There have been moments of co-operation in this Parliament, and we are willing to co-operate in expediting legislation when it reflects the priorities of the people we are here to represent. For folks in the LGBTQ2S community, we worked with the government to expedite passage of the bill banning conversion therapy. This is something that Sheri Benson, who was elected from Saskatoon alongside me in 2015, first brought to the House. My colleague for Esquimalt—Saanich—Sooke has done a lot of excellent work in advancing it. Where there was something for the people that we are here to represent, and the government was doing it in a good way without leaving out a whole bunch of other people, we were happy to co-operate, just as we have been happy to co-operate on a bill that would finally bring 10 paid sick days to workers across the country.
Again, it is not a perfect bill. We think that there should be 10 paid sick days for workers across the country, but the bill says that a person would collect one sick day a month, so a person would have to wait 10 months to get those paid sick days. We are in a pandemic. The idea behind giving sick days was that if people were not feeling well, they would not have to go to work. The idea was not to have them work sick for 10 months while they accumulated the time they needed to protect themselves and everybody in their workplace from COVID-19. The idea was to give them that time so they could do the right thing and protect everybody in their workplaces and in their communities.
Nevertheless, we have been working with the government to quickly pass that legislation, because we recognize that, while it is not how we would do it, it is the best on offer and we have been fighting hard to make it better. We presented amendments in committee that would have found a compromise position on this long, 10-month wait. It would have made sure that workers had at least four days up front so that they could do the right thing. However, it was voted down by the Liberals, so we know that this is as good as we are going to get for now and we recognize that it has to be in place quickly. At least there was some discussion and negotiation around that.

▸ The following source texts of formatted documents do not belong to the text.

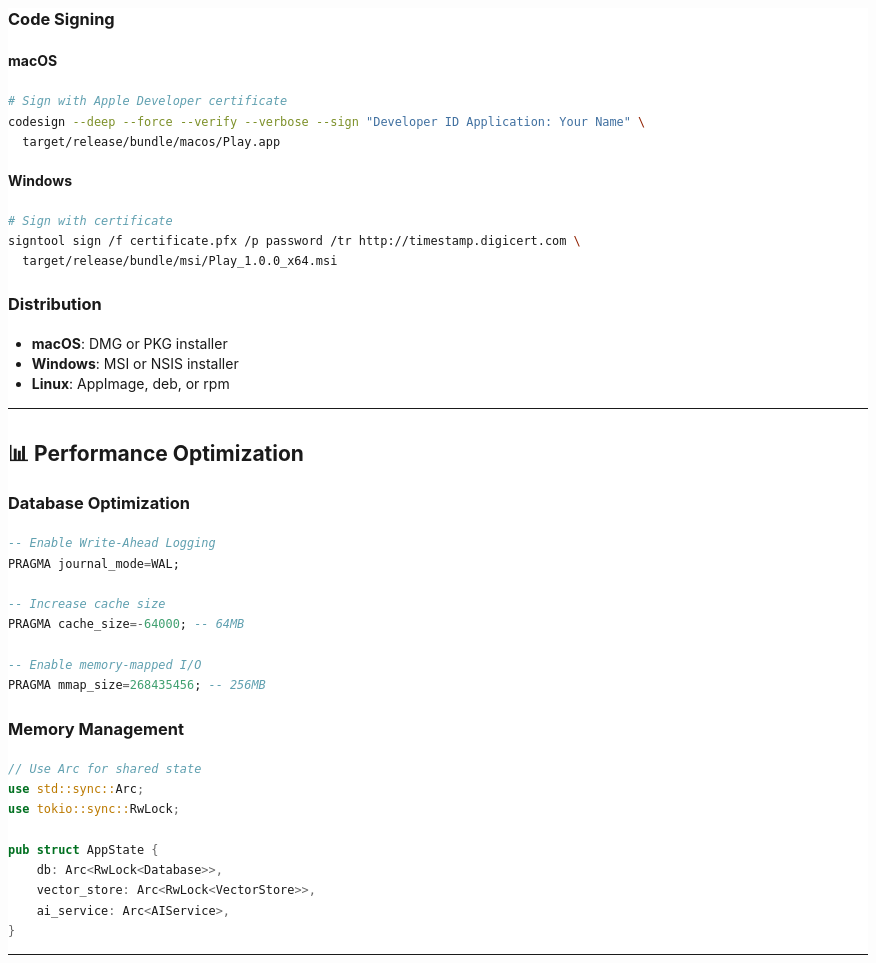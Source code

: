### Code Signing

#### macOS
```bash
# Sign with Apple Developer certificate
codesign --deep --force --verify --verbose --sign "Developer ID Application: Your Name" \
  target/release/bundle/macos/Play.app
```

#### Windows
```bash
# Sign with certificate
signtool sign /f certificate.pfx /p password /tr http://timestamp.digicert.com \
  target/release/bundle/msi/Play_1.0.0_x64.msi
```

### Distribution

- **macOS**: DMG or PKG installer
- **Windows**: MSI or NSIS installer
- **Linux**: AppImage, deb, or rpm

---

## 📊 Performance Optimization

### Database Optimization

```sql
-- Enable Write-Ahead Logging
PRAGMA journal_mode=WAL;

-- Increase cache size
PRAGMA cache_size=-64000; -- 64MB

-- Enable memory-mapped I/O
PRAGMA mmap_size=268435456; -- 256MB
```

### Memory Management

```rust
// Use Arc for shared state
use std::sync::Arc;
use tokio::sync::RwLock;

pub struct AppState {
    db: Arc<RwLock<Database>>,
    vector_store: Arc<RwLock<VectorStore>>,
    ai_service: Arc<AIService>,
}
```

---
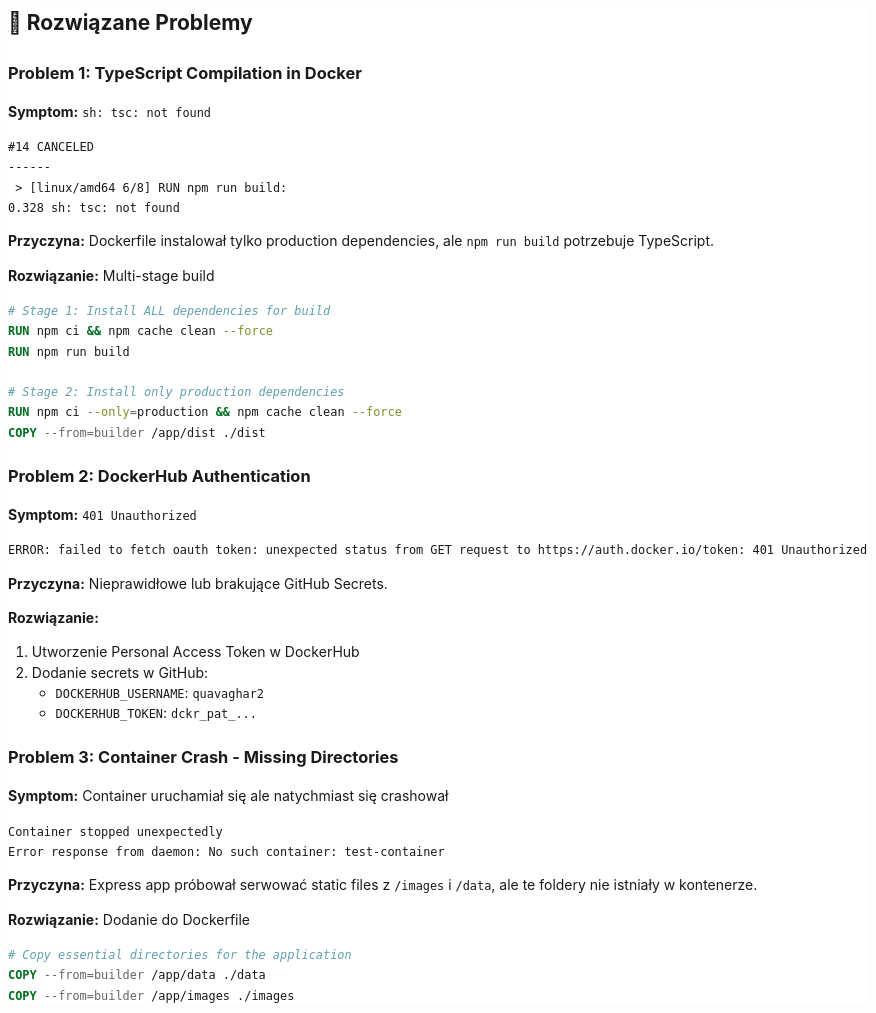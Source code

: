 ## 🐛 Rozwiązane Problemy

### Problem 1: TypeScript Compilation in Docker
**Symptom:** `sh: tsc: not found`
```
#14 CANCELED
------
 > [linux/amd64 6/8] RUN npm run build:
0.328 sh: tsc: not found
```

**Przyczyna:** Dockerfile instalował tylko production dependencies, ale `npm run build` potrzebuje TypeScript.

**Rozwiązanie:** Multi-stage build
```dockerfile
# Stage 1: Install ALL dependencies for build
RUN npm ci && npm cache clean --force
RUN npm run build

# Stage 2: Install only production dependencies
RUN npm ci --only=production && npm cache clean --force
COPY --from=builder /app/dist ./dist
```

### Problem 2: DockerHub Authentication
**Symptom:** `401 Unauthorized`
```
ERROR: failed to fetch oauth token: unexpected status from GET request to https://auth.docker.io/token: 401 Unauthorized
```

**Przyczyna:** Nieprawidłowe lub brakujące GitHub Secrets.

**Rozwiązanie:** 
1. Utworzenie Personal Access Token w DockerHub
2. Dodanie secrets w GitHub:
   - `DOCKERHUB_USERNAME`: `quavaghar2`
   - `DOCKERHUB_TOKEN`: `dckr_pat_...`

### Problem 3: Container Crash - Missing Directories
**Symptom:** Container uruchamiał się ale natychmiast się crashował
```
Container stopped unexpectedly
Error response from daemon: No such container: test-container
```

**Przyczyna:** Express app próbował serwować static files z `/images` i `/data`, ale te foldery nie istniały w kontenerze.

**Rozwiązanie:** Dodanie do Dockerfile
```dockerfile
# Copy essential directories for the application
COPY --from=builder /app/data ./data
COPY --from=builder /app/images ./images
```
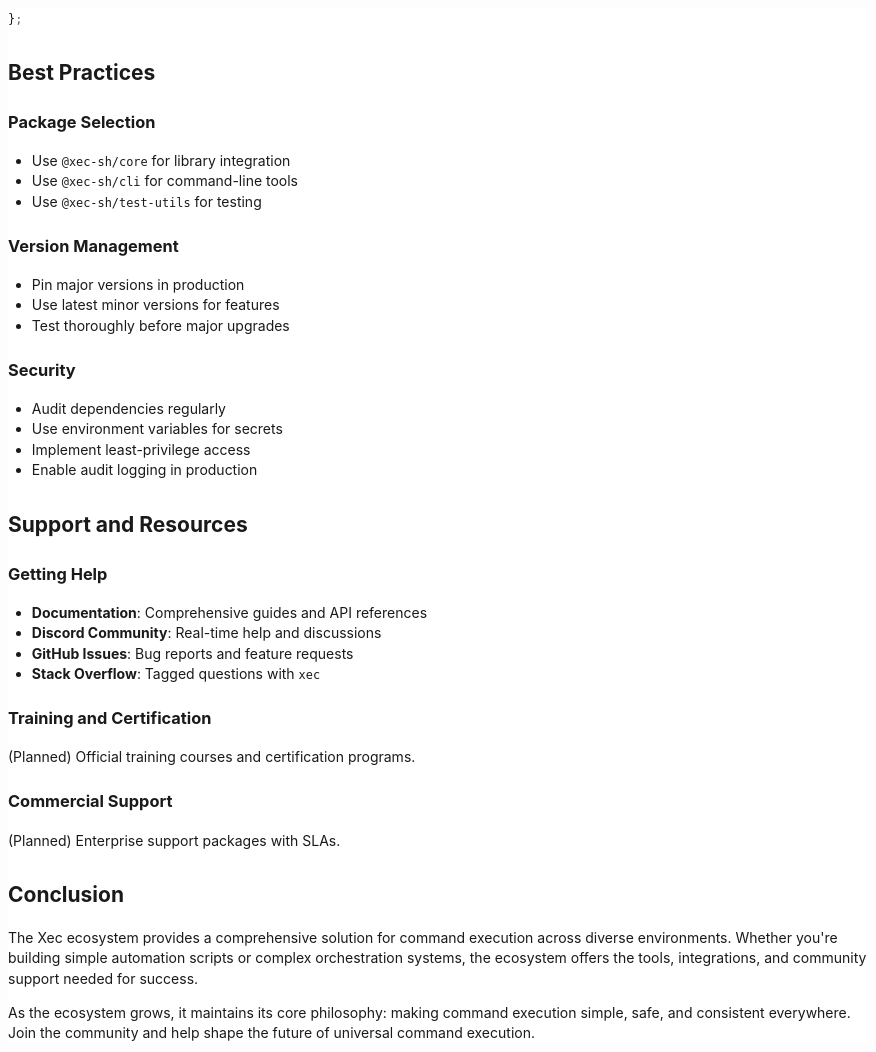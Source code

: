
 ```javascript
};
```

## Best Practices

### Package Selection
- Use `@xec-sh/core` for library integration
- Use `@xec-sh/cli` for command-line tools
- Use `@xec-sh/test-utils` for testing

### Version Management
- Pin major versions in production
- Use latest minor versions for features
- Test thoroughly before major upgrades

### Security
- Audit dependencies regularly
- Use environment variables for secrets
- Implement least-privilege access
- Enable audit logging in production

## Support and Resources

### Getting Help
- **Documentation**: Comprehensive guides and API references
- **Discord Community**: Real-time help and discussions
- **GitHub Issues**: Bug reports and feature requests
- **Stack Overflow**: Tagged questions with `xec`

### Training and Certification
(Planned) Official training courses and certification programs.

### Commercial Support
(Planned) Enterprise support packages with SLAs.

## Conclusion

The Xec ecosystem provides a comprehensive solution for command execution across diverse environments. Whether you're building simple automation scripts or complex orchestration systems, the ecosystem offers the tools, integrations, and community support needed for success.

As the ecosystem grows, it maintains its core philosophy: making command execution simple, safe, and consistent everywhere. Join the community and help shape the future of universal command execution.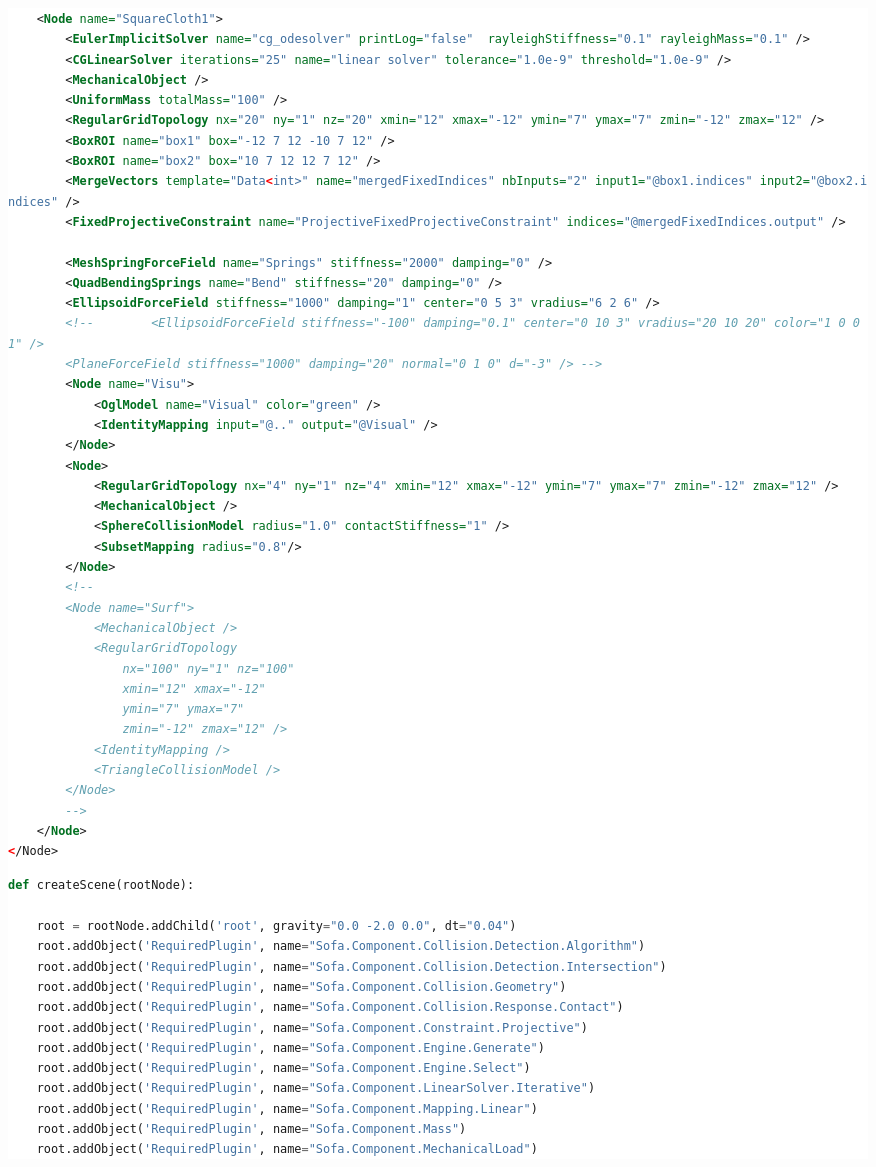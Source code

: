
 ```xml
    <Node name="SquareCloth1">
        <EulerImplicitSolver name="cg_odesolver" printLog="false"  rayleighStiffness="0.1" rayleighMass="0.1" />
        <CGLinearSolver iterations="25" name="linear solver" tolerance="1.0e-9" threshold="1.0e-9" />
        <MechanicalObject />
        <UniformMass totalMass="100" />
        <RegularGridTopology nx="20" ny="1" nz="20" xmin="12" xmax="-12" ymin="7" ymax="7" zmin="-12" zmax="12" />
        <BoxROI name="box1" box="-12 7 12 -10 7 12" />
        <BoxROI name="box2" box="10 7 12 12 7 12" />
        <MergeVectors template="Data<int>" name="mergedFixedIndices" nbInputs="2" input1="@box1.indices" input2="@box2.indices" />
        <FixedProjectiveConstraint name="ProjectiveFixedProjectiveConstraint" indices="@mergedFixedIndices.output" />
        
        <MeshSpringForceField name="Springs" stiffness="2000" damping="0" />
        <QuadBendingSprings name="Bend" stiffness="20" damping="0" />
        <EllipsoidForceField stiffness="1000" damping="1" center="0 5 3" vradius="6 2 6" />
        <!--		<EllipsoidForceField stiffness="-100" damping="0.1" center="0 10 3" vradius="20 10 20" color="1 0 0 1" />
		<PlaneForceField stiffness="1000" damping="20" normal="0 1 0" d="-3" /> -->
        <Node name="Visu">
            <OglModel name="Visual" color="green" />
            <IdentityMapping input="@.." output="@Visual" />
        </Node>
        <Node>
            <RegularGridTopology nx="4" ny="1" nz="4" xmin="12" xmax="-12" ymin="7" ymax="7" zmin="-12" zmax="12" />
            <MechanicalObject />
            <SphereCollisionModel radius="1.0" contactStiffness="1" />
            <SubsetMapping radius="0.8"/>
        </Node>
        <!--
		<Node name="Surf">
			<MechanicalObject />
			<RegularGridTopology
				nx="100" ny="1" nz="100"
				xmin="12" xmax="-12"
				ymin="7" ymax="7"
				zmin="-12" zmax="12" />
			<IdentityMapping />
			<TriangleCollisionModel />
		</Node>
		-->
    </Node>
</Node>
```
```python
def createScene(rootNode):

	root = rootNode.addChild('root', gravity="0.0 -2.0 0.0", dt="0.04")
	root.addObject('RequiredPlugin', name="Sofa.Component.Collision.Detection.Algorithm")
	root.addObject('RequiredPlugin', name="Sofa.Component.Collision.Detection.Intersection")
	root.addObject('RequiredPlugin', name="Sofa.Component.Collision.Geometry")
	root.addObject('RequiredPlugin', name="Sofa.Component.Collision.Response.Contact")
	root.addObject('RequiredPlugin', name="Sofa.Component.Constraint.Projective")
	root.addObject('RequiredPlugin', name="Sofa.Component.Engine.Generate")
	root.addObject('RequiredPlugin', name="Sofa.Component.Engine.Select")
	root.addObject('RequiredPlugin', name="Sofa.Component.LinearSolver.Iterative")
	root.addObject('RequiredPlugin', name="Sofa.Component.Mapping.Linear")
	root.addObject('RequiredPlugin', name="Sofa.Component.Mass")
	root.addObject('RequiredPlugin', name="Sofa.Component.MechanicalLoad")
```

This is all to say that New Democrats are here to fight for the people we represent. We are here to fight for seniors. We are here to fight for students. We are here to be a voice in this place for people living with disabilities across the country. We have been fighting for women, such as the women in the travel industry who were left out of Bill C-2. We are here for independent travel agents who work for themselves and have been doing work for their clients: First, at the beginning of the pandemic, they helped them to figure out cancelled trips, vouchers and rebates, and now they are doing bookings as people, in a sense of optimism, are starting to book travel. However, they are only going to get paid when people take those trips, and of course omicron is calling that into question. We are here to speak for them.
When the government is willing to work with us to make sure that those people are not left behind in the bills that it presents, we will be there to try and make sure that the legislation advances quickly. When the government chooses other partners, that is its business, but it is leaving a lot of people behind in Bill C-2. I wish there was more time to fix it and leave fewer people behind, which is why we are not voting to expedite the bill, knowing full well that it will be expedited according to the program that the government has chosen by choosing its partners. We invite government members to work with us in the future to create better legislation and leave fewer people behind, but it just does not seem to be the approach that they are taking so far in this new Parliament.